If I stayed where I was, I’d be discovered. I eased my way out of the booth, took a few steps back, then marched directly up to them. “Well, look at that. Great minds think alike!” I said, perhaps a little too loudly.

“Liz,” Dad said. “What are you doing here?”

“Picking up lunch for the crew at the toyshop,” I said. “You do remember the toyshop?”

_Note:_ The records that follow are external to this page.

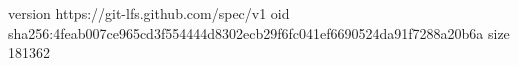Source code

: version https://git-lfs.github.com/spec/v1
oid sha256:4feab007ce965cd3f554444d8302ecb29f6fc041ef6690524da91f7288a20b6a
size 181362
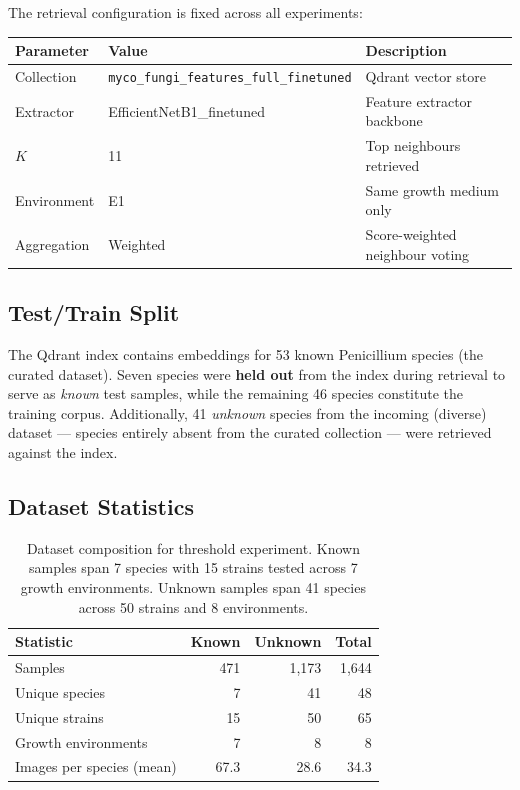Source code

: \documentclass[11pt,a4paper]{article}
\begin{document}
\noindent The retrieval configuration is fixed across all experiments:

\begin{tcolorbox}[colback=blue!3, colframe=blue!30, title={\textbf{Fixed Retrieval Parameters}}, fonttitle=\bfseries]
\begin{tabular}{@{}lll@{}}
\toprule
\textbf{Parameter} & \textbf{Value} & \textbf{Description} \\
\midrule
Collection & \texttt{myco\_fungi\_features\_full\_finetuned} & Qdrant vector store \\
Extractor & EfficientNetB1\_finetuned & Feature extractor backbone \\
$K$ & 11 & Top neighbours retrieved \\
Environment & E1 & Same growth medium only \\
Aggregation & Weighted & Score-weighted neighbour voting \\
\bottomrule
\end{tabular}
\end{tcolorbox}

\subsection{Test/Train Split}

The Qdrant index contains embeddings for 53 known Penicillium species (the curated dataset). Seven species were \textbf{held out} from the index during retrieval to serve as \emph{known} test samples, while the remaining 46 species constitute the training corpus. Additionally, 41 \emph{unknown} species from the incoming (diverse) dataset --- species entirely absent from the curated collection --- were retrieved against the index.

\subsection{Dataset Statistics}

\begin{table}[htbp]
\centering
\caption{Dataset composition for threshold experiment. Known samples span 7 species with 15 strains tested across 7 growth environments. Unknown samples span 41 species across 50 strains and 8 environments.}
\label{tab:dataset}
\begin{tabular}{@{}lrrr@{}}
\toprule
\textbf{Statistic} & \textbf{Known} & \textbf{Unknown} & \textbf{Total} \\
\midrule
Samples & 471 & 1{,}173 & 1{,}644 \\
Unique species & 7 & 41 & 48 \\
Unique strains & 15 & 50 & 65 \\
Growth environments & 7 & 8 & 8 \\
Images per species (mean) & 67.3 & 28.6 & 34.3 \\
\bottomrule
\end{tabular}
\end{table}
\end{document}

Dad stood. “I should ask if you remember the toyshop, blowing off a morning like that. Or did you not know that I’d hear about senior speed dating?”

My jaw must have dropped.

Dad wagged a finger at me. “And I don’t care if Lance is older than dirt, if he’s going to date my daughter, I want to meet him first.” At that, he walked off, but not before he burst into raucous laughter that turned the heads of the bartender and every waitress in the place and amused the lunch crowd that had just begun to queue up at the hostess station.

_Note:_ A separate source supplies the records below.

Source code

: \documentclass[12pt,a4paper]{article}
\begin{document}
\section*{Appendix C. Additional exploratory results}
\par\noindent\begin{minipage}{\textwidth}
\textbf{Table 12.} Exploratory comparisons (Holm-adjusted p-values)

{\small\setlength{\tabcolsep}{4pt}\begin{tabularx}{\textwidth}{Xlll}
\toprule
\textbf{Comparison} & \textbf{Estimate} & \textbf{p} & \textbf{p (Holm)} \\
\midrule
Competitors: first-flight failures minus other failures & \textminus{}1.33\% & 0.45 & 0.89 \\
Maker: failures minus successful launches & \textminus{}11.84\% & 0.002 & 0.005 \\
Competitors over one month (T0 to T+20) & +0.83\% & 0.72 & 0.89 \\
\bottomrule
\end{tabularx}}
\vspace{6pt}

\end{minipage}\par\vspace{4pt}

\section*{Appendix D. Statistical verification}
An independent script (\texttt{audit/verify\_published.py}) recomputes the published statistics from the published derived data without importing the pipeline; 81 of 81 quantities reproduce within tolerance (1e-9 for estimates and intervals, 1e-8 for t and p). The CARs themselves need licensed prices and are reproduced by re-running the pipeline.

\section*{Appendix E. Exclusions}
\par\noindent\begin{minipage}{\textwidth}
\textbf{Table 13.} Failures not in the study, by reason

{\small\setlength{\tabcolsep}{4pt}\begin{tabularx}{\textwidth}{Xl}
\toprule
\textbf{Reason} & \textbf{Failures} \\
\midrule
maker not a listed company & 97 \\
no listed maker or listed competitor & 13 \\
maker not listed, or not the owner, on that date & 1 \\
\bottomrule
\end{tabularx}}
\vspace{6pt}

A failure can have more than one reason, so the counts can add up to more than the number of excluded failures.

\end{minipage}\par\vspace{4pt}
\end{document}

I collapsed into the booth opposite Mark and stared down at Dad’s plate.

“I take it there’s a story there,” he said.

I ran one of Dad’s leftover fries through the ketchup while I waited for my face to cool down. “Maybe not one I’m ready to tell.”

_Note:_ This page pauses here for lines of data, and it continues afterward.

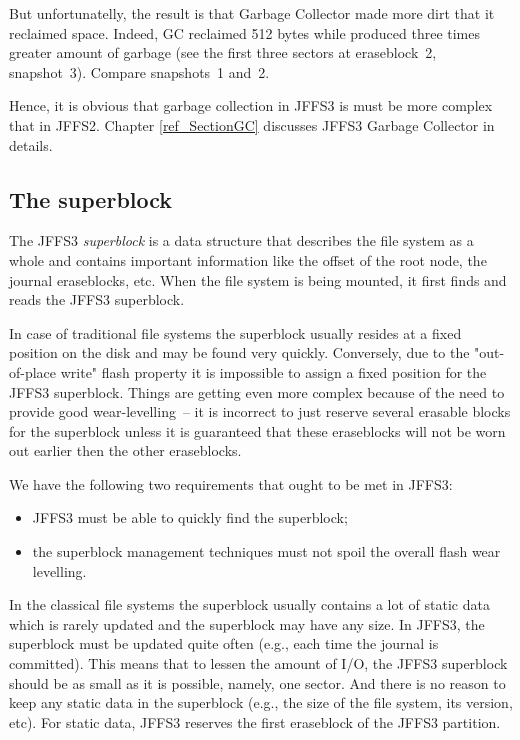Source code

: But unfortunatelly, the result is that Garbage Collector made more dirt that it
reclaimed space. Indeed, GC reclaimed 512 bytes while produced three times
greater amount of garbage (see the first three sectors at eraseblock~2,
snapshot~3). Compare snapshots~1 and~2.

Hence, it is obvious that garbage collection in JFFS3 is must be more complex
that in JFFS2. Chapter \ref{ref_SectionGC} discusses JFFS3 Garbage Collector in
details.

%
%
\subsection{The superblock}

The JFFS3 \emph{superblock} is a data structure that describes the file system
as a whole and contains important information like the offset of the root node,
the journal eraseblocks, etc. When the file system is being mounted, it first
finds and reads the JFFS3 superblock.

In case of traditional file systems the superblock usually resides at a fixed
position on the disk and may be found very quickly. Conversely, due to the
"\mbox{out-of-place} write" flash property it is impossible to assign a fixed
position for the JFFS3 superblock. Things are getting even more complex because
of the need to provide good \mbox{wear-levelling}~-- it is incorrect to just
reserve several erasable blocks for the superblock unless it is guaranteed that
these eraseblocks will not be worn out earlier then the other eraseblocks.

We have the following two requirements that ought to be met in JFFS3:

\begin{itemize}

\item JFFS3 must be able to quickly find the superblock;

\item the superblock management techniques must not spoil the overall flash
wear levelling.

\end{itemize}

In the classical file systems the superblock usually contains a lot of static
data which is rarely updated and the superblock may have any size. In JFFS3,
the superblock must be updated quite often (e.g., each time the journal is
committed). This means that to lessen the amount of I/O, the JFFS3 superblock
should be as small as it is possible, namely, one sector. And there is no
reason to keep any static data in the superblock (e.g., the size of the file
system, its version, etc). For static data, JFFS3 reserves the first eraseblock
of the JFFS3 partition.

“Those are the stories worth waiting for.” He sipped his Coke, then sat up straighter. “I was going to text you. You want to meet at the theater tonight, or should I pick you up?”

“It’s just down the street. How about I meet you out front?”

“Question,” he said. “Is this a date, or are we going as friends? Because I’m cool either way.”

“Are you buying the popcorn?”

“Well, yes.”

“Then it’s a date.”

When I stood up, I kissed him on the cheek, and now it was his turn for his face to flare.